In most cases described in literature, the second and definite surgery is performed in approximately 48 h, allowing appropriate staff and patient conditions. In the two cases described, however, the second surgery has been precipitated by the aggravation of the abdominal conditions, namely the bile content throughout the whole peritoneal cavity. The high amylase content of the drainage activated the bile leaking from the injured duodenum, and led to a pancreatitis-like reaction and to a considerable oedema of the bowel loops, which, altogether, precluded the immediate reconstruction after pancreaticoduodenectomy. One might argue why deciding to postpone the definitive reconstruction, as it was taking place at an experienced hospital, with an experienced pancreatic team.
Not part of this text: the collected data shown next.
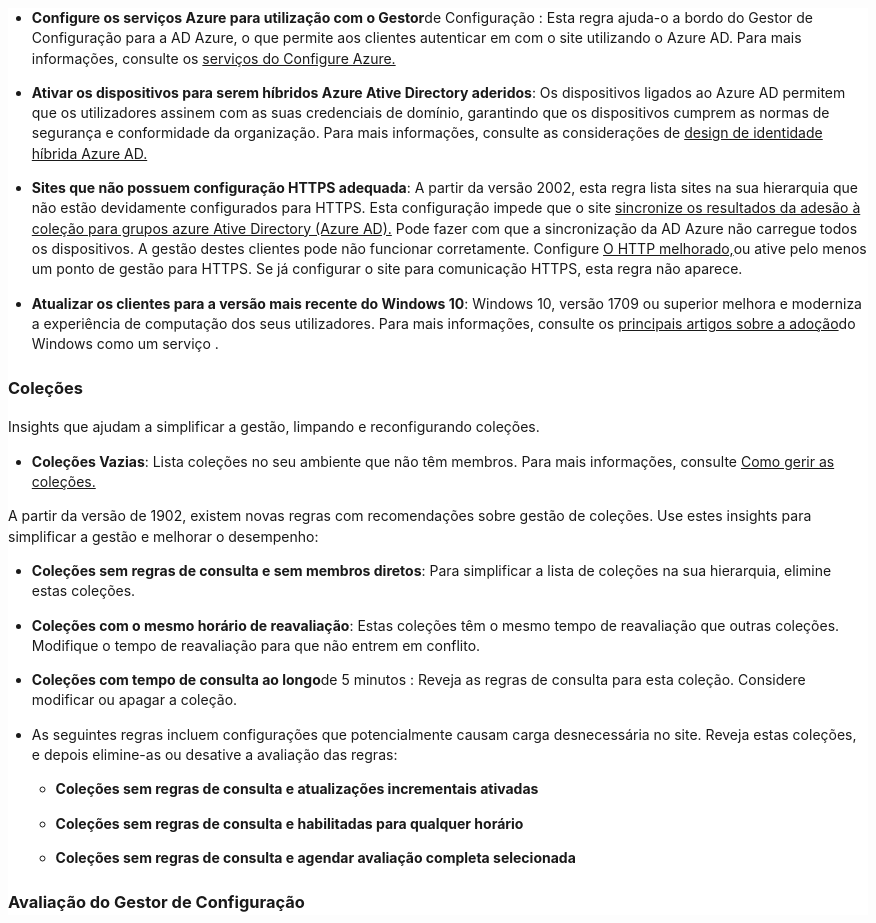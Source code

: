 - **Configure os serviços Azure para utilização com o Gestor**de Configuração : Esta regra ajuda-o a bordo do Gestor de Configuração para a AD Azure, o que permite aos clientes autenticar em com o site utilizando o Azure AD. Para mais informações, consulte os [serviços do Configure Azure.](../deploy/configure/azure-services-wizard.md)  

- **Ativar os dispositivos para serem híbridos Azure Ative Directory aderidos**: Os dispositivos ligados ao Azure AD permitem que os utilizadores assinem com as suas credenciais de domínio, garantindo que os dispositivos cumprem as normas de segurança e conformidade da organização. Para mais informações, consulte as considerações de [design de identidade híbrida Azure AD.](https://docs.microsoft.com/azure/active-directory/active-directory-hybrid-identity-design-considerations-overview)  

- **Sites que não possuem configuração HTTPS adequada**: A partir da versão 2002, esta regra lista sites na sua hierarquia que não estão devidamente configurados para HTTPS. Esta configuração impede que o site [sincronize os resultados da adesão à coleção para grupos azure Ative Directory (Azure AD).](../../clients/manage/collections/create-collections.md#bkmk_aadcollsync) Pode fazer com que a sincronização da AD Azure não carregue todos os dispositivos. A gestão destes clientes pode não funcionar corretamente. Configure [O HTTP melhorado,](../../plan-design/hierarchy/enhanced-http.md)ou ative pelo menos um ponto de gestão para HTTPS. Se já configurar o site para comunicação HTTPS, esta regra não aparece.

- **Atualizar os clientes para a versão mais recente do Windows 10**: Windows 10, versão 1709 ou superior melhora e moderniza a experiência de computação dos seus utilizadores. Para mais informações, consulte os [principais artigos sobre a adoção](../../understand/configuration-manager-and-windows-as-service.md#key-articles-about-adopting-windows-as-a-service)do Windows como um serviço .  

### <a name="collections"></a>Coleções

Insights que ajudam a simplificar a gestão, limpando e reconfigurando coleções.

- **Coleções Vazias**: Lista coleções no seu ambiente que não têm membros. Para mais informações, consulte [Como gerir as coleções.](../../clients/manage/collections/manage-collections.md)  

A partir da versão de 1902, existem novas regras com recomendações sobre gestão de coleções. Use estes insights para simplificar a gestão e melhorar o desempenho:

- **Coleções sem regras de consulta e sem membros diretos**: Para simplificar a lista de coleções na sua hierarquia, elimine estas coleções.  

- **Coleções com o mesmo horário de reavaliação**: Estas coleções têm o mesmo tempo de reavaliação que outras coleções. Modifique o tempo de reavaliação para que não entrem em conflito.  

- **Coleções com tempo de consulta ao longo**de 5 minutos : Reveja as regras de consulta para esta coleção. Considere modificar ou apagar a coleção.

- As seguintes regras incluem configurações que potencialmente causam carga desnecessária no site. Reveja estas coleções, e depois elimine-as ou desative a avaliação das regras:  

  - **Coleções sem regras de consulta e atualizações incrementais ativadas**  

  - **Coleções sem regras de consulta e habilitadas para qualquer horário**  

  - **Coleções sem regras de consulta e agendar avaliação completa selecionada**  

### <a name="configuration-manager-assessment"></a>Avaliação do Gestor de Configuração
There is evidence that, performing anastomosis despite the unfavourable presented circumstances is as safe as delaying it into a two-stage procedure (38.7% vs 34.2% mortality) [29]. Nevertheless, assuming such a high late mortality rate, mostly due to multiple organ failure and sepsis [30] discouraged us to do so, particularly after an open abdomen scenario.
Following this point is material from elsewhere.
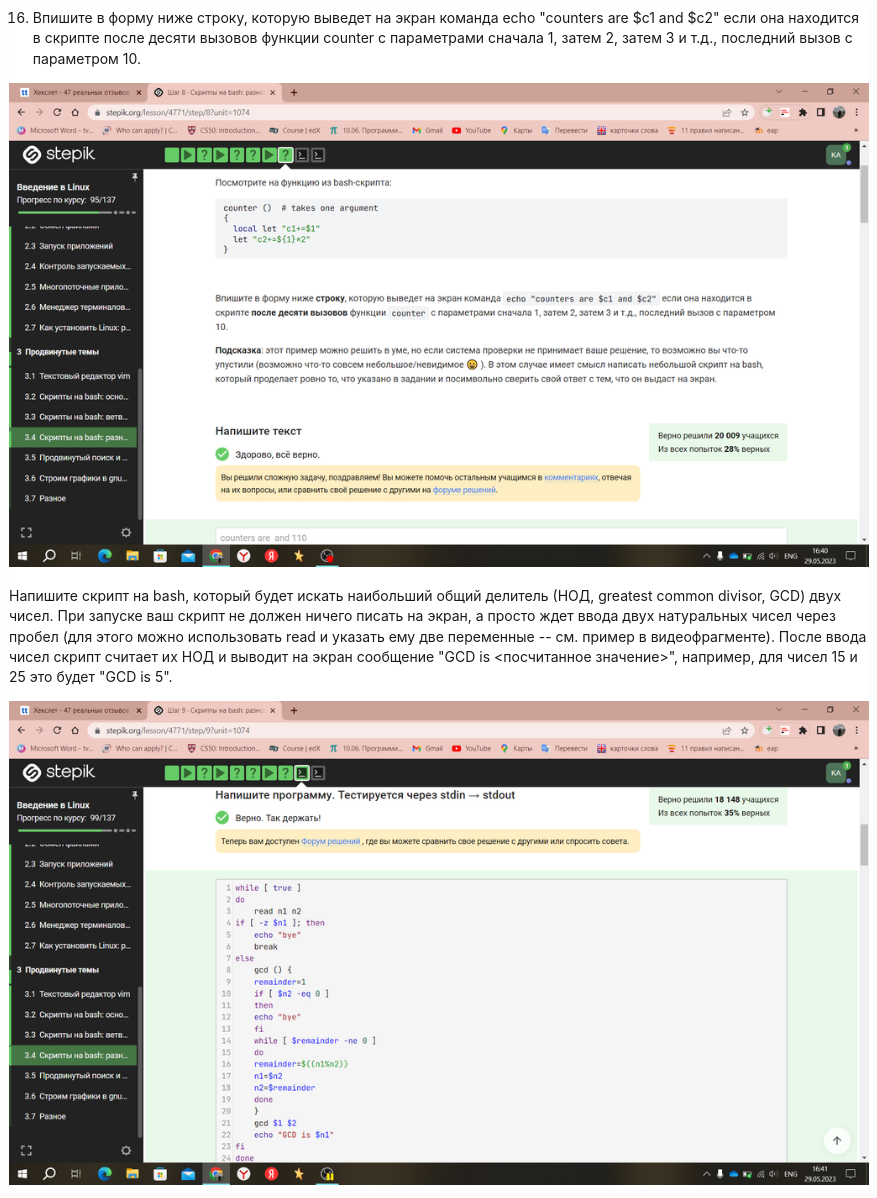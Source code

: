 16. Впишите в форму ниже строку, которую выведет на экран команда echo "counters are $c1 and $c2" если она находится в скрипте после десяти вызовов функции counter с параметрами сначала 1, затем 2, затем 3 и т.д., последний вызов с параметром 10.

![](image/68.png)

Напишите скрипт на bash, который будет искать наибольший общий делитель (НОД, greatest common divisor, GCD) двух чисел. При запуске ваш скрипт не должен ничего писать на экран, а просто ждет ввода двух натуральных чисел через пробел (для этого можно использовать read и указать ему две переменные -- см. пример в видеофрагменте). После ввода чисел скрипт считает их НОД и выводит на экран сообщение "GCD is <посчитанное значение>", например, для чисел 15 и 25 это будет "GCD is 5".

![](image/69.png)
The appropriate conditions of both the common hepatic duct and the main pancreatic duct made safe and possible to cannulate both with separate silicon catheters, allowing a total and separated external drainage of bile and pancreatic content. Both drainages were left in place in a good position, allowing local conditions for the final surgical step.

The length of time until the anastomotic surgery (15 days) was decided based on the stabilization of the clinical situation of the patient. Although this could be considered a late timing since it might correspond to a high peritoneal inflammatory reaction after a biliary peritonitis, it has been reported that in abdominal sepsis caused by secondary peritonitis, the acute phase proteins synthesis stimulated by cytokines recover to normal values only after day 12 of the post-operative period [31]. The fact that, in both cases, there were no inaccessible exsanguinant lesions involving both the retropancreatic portal nor the superior mesenteric vein, allowed this 15-day delay between the two stages of pancreatoduodenectomy; under those circumstances, that period would have been considered excessive [32]. Moreover, there is no recommendation in literature concerning the timing of the definitive procedure. On the second patient, we repeated the surgical protocol previously used and based on the excellent outcome of the first clinical setting. The significant morbidity (biliary fistula) reported in the second clinical setting may reflect the inappropriate judgement of the optimal local conditions after a pancreatitis-like reaction. There are no recommendations found whatsoever, concerning the optimal approach of pancreatic and duodenal grade V injuries due to its rarity. Most publications are based on case reports, like ours, making it difficult to interpret the scarce literature available [33].

Pancreatic and duodenal trauma remains a clinical challenge, with a high mortality rate. Grade V injuries are difficult to deal with, as they occur very rarely, lacking high level evidence based recommendations in the literature. DCS definitely changed the references for these severe cases [34], but the mortality remains high, with most deaths occurring before a definitive management [33].

Early diagnosis remains problematic, especially following blunt abdominal trauma. The presence of main pancreatic duct injury is one of the major determinants of both morbidity and treatment decisions.

Trauma Whipple procedure may be inevitable in the sequence of previous DCS, and it should always be decided after early patient referral to an experienced hepatobiliary and pancreatic centre, avoiding inappropriate aggressive or conservative indications.

In conclusion, reconstruction after a pancreaticoduodenectomy for duodenal / pancreatic trauma can be performed safely as a two-staged procedure and may represent a life-saving option under these very unusual circumstances.